COMP61021: Modelling and Visualization of High Dimensional Data

Lab 2: Applications of PCA (Assessed Lab Exercise)

This coursework (a zipped file) must be submitted via the Blackboard. The deadline of

this lab exercise is 23:30 on 19th November 2019. The late submission policy is

applied (see the teaching website and FAQs for details).

PCA is one of the most important data analysis tools and can be applied in high dimensional

data visualization and compression. In this exercise, you are asked to apply appropriate

PCA implementations in Matlab provided to real data sets for visualization and compression.

You can download relevant Matlab code and data sets from

http://syllabus.cs.manchester.ac.uk/pgt/COMP61021/Lab/lab1.zip

After unzipping it, you should be able to find two sub-directories; code and data. In the

code sub-directory, there are three Matlab functions:

pca1.m Matlab function of PCA derived from the co-variance matrix

pca2.m Matlab function of PCA derived from SVD (dual PCA)

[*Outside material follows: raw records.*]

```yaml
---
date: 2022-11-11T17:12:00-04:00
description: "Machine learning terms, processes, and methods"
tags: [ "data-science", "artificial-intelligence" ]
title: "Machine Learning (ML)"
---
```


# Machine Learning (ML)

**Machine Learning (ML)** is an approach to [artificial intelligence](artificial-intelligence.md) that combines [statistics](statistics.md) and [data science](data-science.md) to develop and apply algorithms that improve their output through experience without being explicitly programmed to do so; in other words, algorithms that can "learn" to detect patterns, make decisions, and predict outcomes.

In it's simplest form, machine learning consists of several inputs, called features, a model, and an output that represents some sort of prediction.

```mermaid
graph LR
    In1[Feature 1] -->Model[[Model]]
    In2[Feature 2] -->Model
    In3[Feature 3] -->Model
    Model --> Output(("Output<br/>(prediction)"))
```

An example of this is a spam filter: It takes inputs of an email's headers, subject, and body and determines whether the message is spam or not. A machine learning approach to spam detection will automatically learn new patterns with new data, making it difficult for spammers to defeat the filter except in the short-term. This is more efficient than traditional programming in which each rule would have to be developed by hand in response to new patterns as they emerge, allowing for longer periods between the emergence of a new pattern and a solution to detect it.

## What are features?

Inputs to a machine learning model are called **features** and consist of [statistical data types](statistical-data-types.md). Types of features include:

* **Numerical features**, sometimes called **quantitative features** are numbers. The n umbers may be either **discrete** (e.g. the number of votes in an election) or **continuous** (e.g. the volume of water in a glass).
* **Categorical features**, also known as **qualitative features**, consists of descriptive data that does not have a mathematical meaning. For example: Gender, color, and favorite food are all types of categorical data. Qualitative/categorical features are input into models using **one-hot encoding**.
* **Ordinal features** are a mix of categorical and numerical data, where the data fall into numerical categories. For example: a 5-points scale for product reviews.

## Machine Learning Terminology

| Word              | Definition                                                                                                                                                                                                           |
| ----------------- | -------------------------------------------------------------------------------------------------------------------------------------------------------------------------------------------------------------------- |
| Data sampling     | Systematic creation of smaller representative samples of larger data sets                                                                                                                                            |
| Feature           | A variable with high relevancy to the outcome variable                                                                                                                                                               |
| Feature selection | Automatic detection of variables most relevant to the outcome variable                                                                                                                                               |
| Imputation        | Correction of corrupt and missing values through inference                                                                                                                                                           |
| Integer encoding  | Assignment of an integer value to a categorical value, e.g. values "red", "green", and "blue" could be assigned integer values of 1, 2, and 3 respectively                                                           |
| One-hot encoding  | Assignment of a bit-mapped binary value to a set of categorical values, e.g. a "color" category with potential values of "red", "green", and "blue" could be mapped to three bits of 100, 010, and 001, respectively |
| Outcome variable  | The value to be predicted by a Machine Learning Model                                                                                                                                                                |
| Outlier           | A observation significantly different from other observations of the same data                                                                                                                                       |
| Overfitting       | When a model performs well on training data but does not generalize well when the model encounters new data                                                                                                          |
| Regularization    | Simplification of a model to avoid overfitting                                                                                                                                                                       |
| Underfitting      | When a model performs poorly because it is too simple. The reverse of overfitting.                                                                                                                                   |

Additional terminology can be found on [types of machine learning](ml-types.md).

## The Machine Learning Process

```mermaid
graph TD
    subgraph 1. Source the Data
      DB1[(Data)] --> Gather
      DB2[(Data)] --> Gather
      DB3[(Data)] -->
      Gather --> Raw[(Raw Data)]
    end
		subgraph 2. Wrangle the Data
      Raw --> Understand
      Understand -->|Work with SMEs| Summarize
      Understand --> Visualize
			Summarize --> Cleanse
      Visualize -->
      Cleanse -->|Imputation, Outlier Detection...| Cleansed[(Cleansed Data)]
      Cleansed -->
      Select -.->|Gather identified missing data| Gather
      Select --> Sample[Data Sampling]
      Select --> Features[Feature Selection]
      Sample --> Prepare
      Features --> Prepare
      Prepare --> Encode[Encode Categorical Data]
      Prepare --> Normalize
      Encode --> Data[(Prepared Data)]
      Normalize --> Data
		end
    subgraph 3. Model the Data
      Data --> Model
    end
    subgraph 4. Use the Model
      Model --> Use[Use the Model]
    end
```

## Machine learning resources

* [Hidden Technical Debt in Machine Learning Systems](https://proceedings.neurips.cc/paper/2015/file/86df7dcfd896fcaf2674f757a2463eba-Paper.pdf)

display_digit.m Matlab function for displaying a grey-level image

In the data sub-directory, you find two files iris.mat and digit.mat. The file

digit.mat has further two data subsets: train and test that contain grey-level images

of hand-written digits “6”.

iris.mat IRIS data set consisting of 150 four-dimensional data points

digit.mat The whole data set of hand-written digit images “6” of two data subsets below

train Training subset of 300 hand-written digits images “6” of 28X28 pixels

test Test subset of 10 hand-written digits images “6” of 28X28 pixels

Now… the lab exercise …

PART 1 – Visualisation

For this part, you are asked choose an appropriate implementation of PCA provided. You

need to apply it to the IRIS data set and then project all 150 data points onto a two-

dimensional PCA subspace consisting of two principal components for visualization. Let PC1,

PC2 and PC3 denote top three principal components of this data set. You need to use a

Matlab display function to show your results in PC1-PC2, PC1-PC3 and PC2-PC3 subspaces.

Based on your observations on visualized results, describe any non-trivial properties you find

out for this data set. Three plots showing your results and the description on your

observation must appear in your report.

PART 2 – Image compression

You are asked to apply an appropriate implementation of PCA to hand-written digit images

for compression. Those 300 images in the train set are used to achieve a PCA

compression system while 10 images in the test set will be used to evaluate your PCA

compression system. In this part, you need to answer the following questions experimentally

with some sensible justification.

• What is the appropriate implementation of PCA used in this application? (Justify why)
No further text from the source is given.